8. Keep learning. You may not be Grandma Moses but you can start learning new subjects or pick up a new skill at any age. So why not start today?
9. INVEST in you. It may take energy and effort, but the results will be worth it.
10. Have fun! Fill your life with joy and laughter. Have a good time and make 2015 the best year ever to be alive.
Now will you consider those suggestions? And even though we may try our best to stay healthy, we don’t live in Shangri-La. I was reminded of that recently when I received an early birthday card from my friends in the local chapter of the Oregon Retired Educators Association that asked. “What happens when people eat right, exercise and really take care of themselves? They get old anyway!” Ah, so true. But we can still wring every last drop of excitement, adventure and laughter out of these remaining years, because life is worth living.
The Creative Arts Program at the Center has been a tremendous success thanks to the efforts of Debra Jones and the support from local artists and businesses that have provided professional instruction as well as class supplies. The classes have offered an opportunity for older adults to explore a variety of artistic mediums from water colors and glass design to card making and flower arranging. Now, thanks to a Wasco County Cultural Trust Grant, the classes will continue this spring. Debra Jones is already planning for the classes and once they are scheduled, I will make sure you know.

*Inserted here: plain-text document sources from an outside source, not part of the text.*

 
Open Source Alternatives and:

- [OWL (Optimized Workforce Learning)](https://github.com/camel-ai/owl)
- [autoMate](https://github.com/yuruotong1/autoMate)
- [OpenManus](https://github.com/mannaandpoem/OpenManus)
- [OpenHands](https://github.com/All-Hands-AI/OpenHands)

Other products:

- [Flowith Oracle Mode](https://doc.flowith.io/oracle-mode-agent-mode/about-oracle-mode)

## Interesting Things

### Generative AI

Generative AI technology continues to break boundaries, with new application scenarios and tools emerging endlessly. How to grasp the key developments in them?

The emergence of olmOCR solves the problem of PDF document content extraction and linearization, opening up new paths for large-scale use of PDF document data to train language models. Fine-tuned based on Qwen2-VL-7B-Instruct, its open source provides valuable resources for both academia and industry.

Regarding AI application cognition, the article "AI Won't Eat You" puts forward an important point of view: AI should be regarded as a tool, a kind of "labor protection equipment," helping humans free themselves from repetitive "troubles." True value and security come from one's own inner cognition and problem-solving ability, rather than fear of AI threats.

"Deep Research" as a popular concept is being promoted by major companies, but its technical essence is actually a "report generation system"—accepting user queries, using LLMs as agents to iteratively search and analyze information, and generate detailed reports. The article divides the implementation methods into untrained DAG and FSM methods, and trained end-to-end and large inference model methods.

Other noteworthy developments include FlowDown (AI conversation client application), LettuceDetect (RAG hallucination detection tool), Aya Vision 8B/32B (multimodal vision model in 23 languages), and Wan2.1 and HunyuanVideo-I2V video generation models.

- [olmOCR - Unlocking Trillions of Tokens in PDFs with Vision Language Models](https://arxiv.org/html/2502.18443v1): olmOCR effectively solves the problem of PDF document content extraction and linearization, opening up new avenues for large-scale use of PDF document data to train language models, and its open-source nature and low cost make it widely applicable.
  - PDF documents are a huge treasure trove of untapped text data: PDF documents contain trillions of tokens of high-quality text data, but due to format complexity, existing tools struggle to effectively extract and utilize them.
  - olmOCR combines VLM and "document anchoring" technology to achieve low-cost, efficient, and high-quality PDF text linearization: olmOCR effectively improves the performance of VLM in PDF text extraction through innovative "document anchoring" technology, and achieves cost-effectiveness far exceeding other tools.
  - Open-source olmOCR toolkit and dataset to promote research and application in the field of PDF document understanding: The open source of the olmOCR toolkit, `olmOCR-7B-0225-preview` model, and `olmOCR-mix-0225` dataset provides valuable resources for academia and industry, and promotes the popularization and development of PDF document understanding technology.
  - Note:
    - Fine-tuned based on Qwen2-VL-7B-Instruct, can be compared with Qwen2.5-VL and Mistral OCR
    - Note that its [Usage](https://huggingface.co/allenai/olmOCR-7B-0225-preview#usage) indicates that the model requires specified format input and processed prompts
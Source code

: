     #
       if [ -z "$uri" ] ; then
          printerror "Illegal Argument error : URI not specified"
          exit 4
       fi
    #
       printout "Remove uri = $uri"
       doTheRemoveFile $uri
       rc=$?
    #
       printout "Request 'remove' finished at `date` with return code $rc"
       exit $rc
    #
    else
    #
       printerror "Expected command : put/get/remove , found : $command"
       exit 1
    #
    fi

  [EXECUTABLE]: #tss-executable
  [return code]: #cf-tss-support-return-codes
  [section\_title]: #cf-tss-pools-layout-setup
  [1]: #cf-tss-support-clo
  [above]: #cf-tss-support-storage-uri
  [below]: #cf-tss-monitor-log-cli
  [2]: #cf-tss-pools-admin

Last week the three missing consonants were f, h and s. How about one more time for the “Gipper”, but this week only two consonants are missing.
For uesday Nigh Music a he Cener on January 13h, Marin and Friends wi be performing. Music sars at 7:00 bu you can arrive as eary as 6:00 when he coffee wi be ready for you. Anyone can aend and your donaions wi keep the music fowing.
The name of the critically acclaimed Cold War spy novel, which was at the top of the New York Times’ best seller list for 34 weeks in 1964 was The Spy Who Came in from the Cold written by British author John le Carré. (And the winner of a Saturday breakfast in April is Alex Currie.)
Now time for this week’s “Remember When” question. What is the name of the actor who starred in a popular TV western series before finding international fame in Italy where he starred in three “spaghetti” westerns from 1964 through 1966? E-mail your answer to firstname.lastname@example.org, call 541-296-4788 or drop it off with a picture of the “Man with No Name”.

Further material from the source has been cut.